_What you need to do_
Among the lines below, copy exactly those from the one with "for distinguishing data" through the one with "colors for distinguishing", counting both ends.

_Data supplied_
┄┄┄┄┄┄
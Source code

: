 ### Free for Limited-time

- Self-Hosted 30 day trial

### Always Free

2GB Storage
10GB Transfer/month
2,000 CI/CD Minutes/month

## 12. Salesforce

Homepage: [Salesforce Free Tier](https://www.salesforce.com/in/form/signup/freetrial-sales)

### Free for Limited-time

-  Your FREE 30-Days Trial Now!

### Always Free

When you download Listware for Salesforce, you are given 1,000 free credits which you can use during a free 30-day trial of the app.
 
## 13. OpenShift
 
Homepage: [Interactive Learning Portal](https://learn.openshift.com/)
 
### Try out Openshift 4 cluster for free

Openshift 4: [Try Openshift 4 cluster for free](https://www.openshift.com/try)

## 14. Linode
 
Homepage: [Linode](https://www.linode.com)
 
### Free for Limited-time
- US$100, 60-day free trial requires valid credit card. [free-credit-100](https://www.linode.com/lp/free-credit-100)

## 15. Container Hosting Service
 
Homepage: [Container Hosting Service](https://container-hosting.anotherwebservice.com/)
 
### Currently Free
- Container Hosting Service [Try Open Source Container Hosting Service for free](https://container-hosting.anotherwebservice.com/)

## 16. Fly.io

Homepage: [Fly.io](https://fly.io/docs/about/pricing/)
┄┄┄┄┄┄
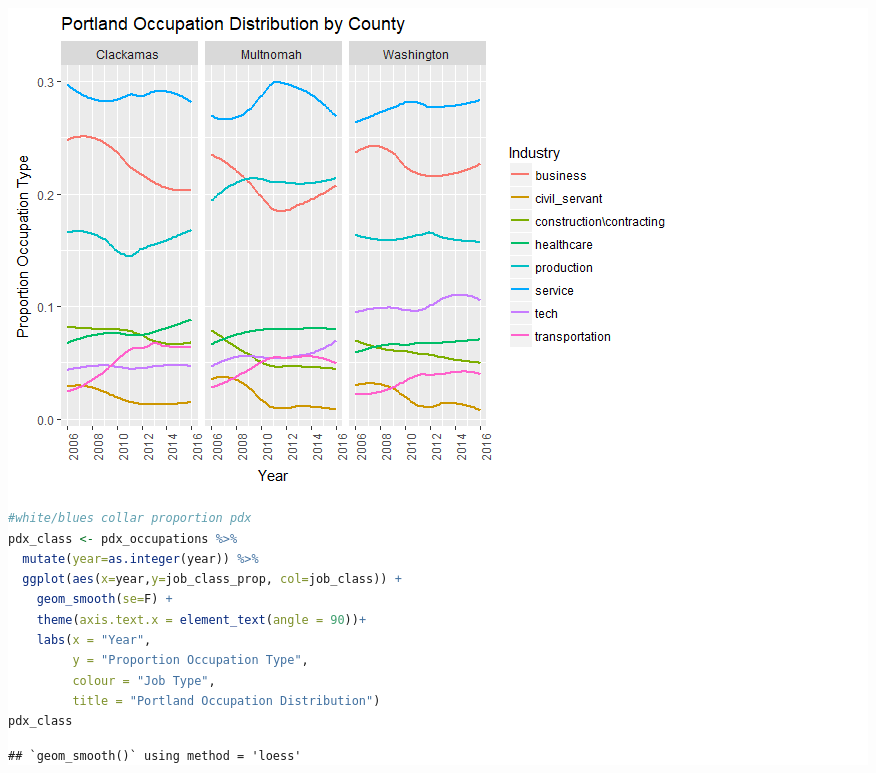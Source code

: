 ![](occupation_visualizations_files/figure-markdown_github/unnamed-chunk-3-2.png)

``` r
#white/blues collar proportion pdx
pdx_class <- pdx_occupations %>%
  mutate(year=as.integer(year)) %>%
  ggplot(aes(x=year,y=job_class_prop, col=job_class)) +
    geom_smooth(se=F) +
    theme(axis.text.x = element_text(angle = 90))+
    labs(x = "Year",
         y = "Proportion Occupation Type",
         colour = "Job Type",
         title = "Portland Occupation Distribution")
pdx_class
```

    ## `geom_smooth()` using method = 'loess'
┄┄┄┄┄┄
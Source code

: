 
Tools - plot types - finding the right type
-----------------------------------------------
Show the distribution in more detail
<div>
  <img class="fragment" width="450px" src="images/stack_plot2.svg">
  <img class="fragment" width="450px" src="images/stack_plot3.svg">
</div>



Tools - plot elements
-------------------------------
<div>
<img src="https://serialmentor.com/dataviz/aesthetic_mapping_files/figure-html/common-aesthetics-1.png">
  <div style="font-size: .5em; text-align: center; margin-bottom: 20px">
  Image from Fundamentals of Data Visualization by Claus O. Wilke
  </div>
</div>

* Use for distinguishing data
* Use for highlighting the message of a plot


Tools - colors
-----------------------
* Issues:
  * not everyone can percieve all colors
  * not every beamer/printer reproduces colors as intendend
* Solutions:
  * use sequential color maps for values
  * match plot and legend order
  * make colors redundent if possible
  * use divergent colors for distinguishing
┄┄┄┄┄┄
_Exercise result_
* Use for distinguishing data
* Use for highlighting the message of a plot


Tools - colors
-----------------------
* Issues:
  * not everyone can percieve all colors
  * not every beamer/printer reproduces colors as intendend
* Solutions:
  * use sequential color maps for values
  * match plot and legend order
  * make colors redundent if possible
  * use divergent colors for distinguishing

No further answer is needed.